Reflections on Reverse Culture Shock

Brian (in sadness and shock) with his last Pisco Sour at the airport. Our final hours in South America.

Final hours in South America. Brendan, in sadness, with his last pisco sour at the airport.

There’s this amazing line at the end of The Motorcycle Dairies. 

I think anyone who’s returned from living abroad can relate to this:

“Wandering around our America has changed me more than I thought. Me? I am not me anymore. Or at least I’m not the same me I was.”

I’ve been back from South America for several months. Chile’s culture shock sure hit while I was living there, but now, this reverse part is more noticeable.

The big differences I notice are:

 Closeness and greetings In Chile, you greet and say goodbye with a kiss on the right cheek. You do this everyone. I’ve been back to California for several months, and it feels weird to not have this physical contact with people anymore. (So I’ve developed this habit of giving awkward half-hugs when I say goodbye to groups of people.) In Chile, people also frequently touch arms or shoulders in conversation. I love this. Not so much in America, though.

Community Upon returning to the Bay Area, my roommate and I had a talk about the bustling, technology-driven, work work work pace of the bay area. She said it seems like no matter how many events, shows, or meetings you go to, it still  always feels like you’re missing out on something. And it’s true. The Bay Area has everything : every kind of trendy restaurant, live music event, art gallery, film festival, networking meetup, and street fair.  There is always something happening, and it would take talent to be bored. But I find that with this constant stimulation, it’s also more easy to be unsatisfied. Because we move so fast and try to absorb so much, we run the risk of not making connections more than surface deep with the people around us.

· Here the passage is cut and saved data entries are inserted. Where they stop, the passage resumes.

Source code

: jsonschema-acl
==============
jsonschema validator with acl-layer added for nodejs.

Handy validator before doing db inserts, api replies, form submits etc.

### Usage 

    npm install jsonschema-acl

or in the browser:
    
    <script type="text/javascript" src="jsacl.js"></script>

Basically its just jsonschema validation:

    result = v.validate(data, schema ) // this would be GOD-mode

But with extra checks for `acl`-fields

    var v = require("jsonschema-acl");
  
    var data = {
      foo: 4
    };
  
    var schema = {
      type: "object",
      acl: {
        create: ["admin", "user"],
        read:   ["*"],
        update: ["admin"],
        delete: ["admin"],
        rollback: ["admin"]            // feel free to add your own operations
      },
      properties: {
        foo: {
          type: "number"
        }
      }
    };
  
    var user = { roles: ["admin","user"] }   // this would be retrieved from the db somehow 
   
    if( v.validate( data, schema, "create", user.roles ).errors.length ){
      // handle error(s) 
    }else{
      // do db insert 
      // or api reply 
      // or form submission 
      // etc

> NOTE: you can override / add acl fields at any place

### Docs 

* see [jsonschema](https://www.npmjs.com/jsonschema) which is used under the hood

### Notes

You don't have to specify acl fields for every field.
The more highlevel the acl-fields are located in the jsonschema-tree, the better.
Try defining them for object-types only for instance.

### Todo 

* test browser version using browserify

My first shock with this was at the Dallas airport, when I first landed in the US. I spent my layover in a cafe packed with people. Shiny grey MacBooks dotted the room. Earbuds in. The only noise was the espresso machine and the staccato “tip-tip-tip” of fingers on keyboards. I remember looking around and being amazed at seeing so much new technology in one room. I hadn’t seen an internet cafe in months. So much happening, but so much isolation.

In Chile, I remember slowing down. I remember not feeling overwhelmed by all of the choices, because, well… there weren’t as many. Sure, there were still modern conveniences and amenities, but people also had this deeper human connection.

Latinoamerica, te echo de menos.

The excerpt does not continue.